Author: Vicky Nanjappa
Publication: Rediff.com
Date: August 26, 2007
URL: http://www.rediff.com/news/2007/aug/26hydblast2.htm
With the twin blasts rocking Hyderabad, the
issue pertaining to the sleeper cells in south India has gained importance
once again.
Several suspected terrorists in their narcoanalysis
tests have repeatedly confessed to the existence of sleeper cells in South
India, especially in Karnataka.
The narcoanalysis test conducted on Sameer,
one of the accused in the Mecca Masjid blast case arrested in Bangalore recently
revealed that there were several sleeper modules in South India, including
Karnataka. The tests had also revealed that the militant attacks are more
focused on South India when army patrolling is intensified on the Indo-Pak
border.
The narcoanalysis also spoke on the training
camps in the Indo-Bangladesh border. The Lashkar-e-Tayiba, which is alleged
to be conducting these training camps, pays around Rs 10 lakh for the larger
operations while for the smaller ones the payment ranges between Rs 3 to Rs
4 lakh.
Such blasts, according to Sameer, are aimed
at disturbing communal harmony and also to trigger Hindu-Muslim riots.
Senior police officers told rediff.com that
the intention behind such attacks is not against any policy of the government,
but to create communal tension.
Sameer further in his narcoanalysis test claimed
that the plan to carry out such attacks was hatched in Pakistan.
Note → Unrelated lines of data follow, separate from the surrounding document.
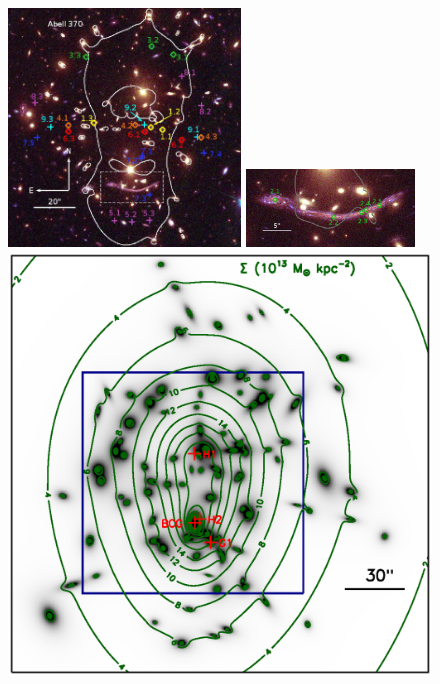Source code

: \begin{figure}[h]
\centering
\includegraphics[width=0.55\textwidth]{Chap2/c2f6a.eps}
\includegraphics[width=0.4\textwidth]{Chap2/c2f6d.eps}
\\
\includegraphics[height=0.28\textheight]{Chap2/c2f6b.eps}

\end{figure}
From there,
the ladke (operatives) are taken to Bangladesh from where they sneak into
India and carry out the attacks.
The Karnataka angle:
Police suspect that these persons could have
been actively involved in setting up the terror modules and sleeper cells
in Karnataka.
There are three terror modules in Karnataka
being operated by the al Qaeda and the Lashkar-e-Tayiba.
Intelligence sources say that there are terror
modules operating across the country and the modules in India have been divided
into the Western and Southern Corridor and Eastern and Northern Corridor.
Till around 2003, South India was a haven
for terrorists and this part of the country was used only to plan attacks.
However, now with security beefed up in the northern parts of the country,
terrorists have started carrying out operations in the south.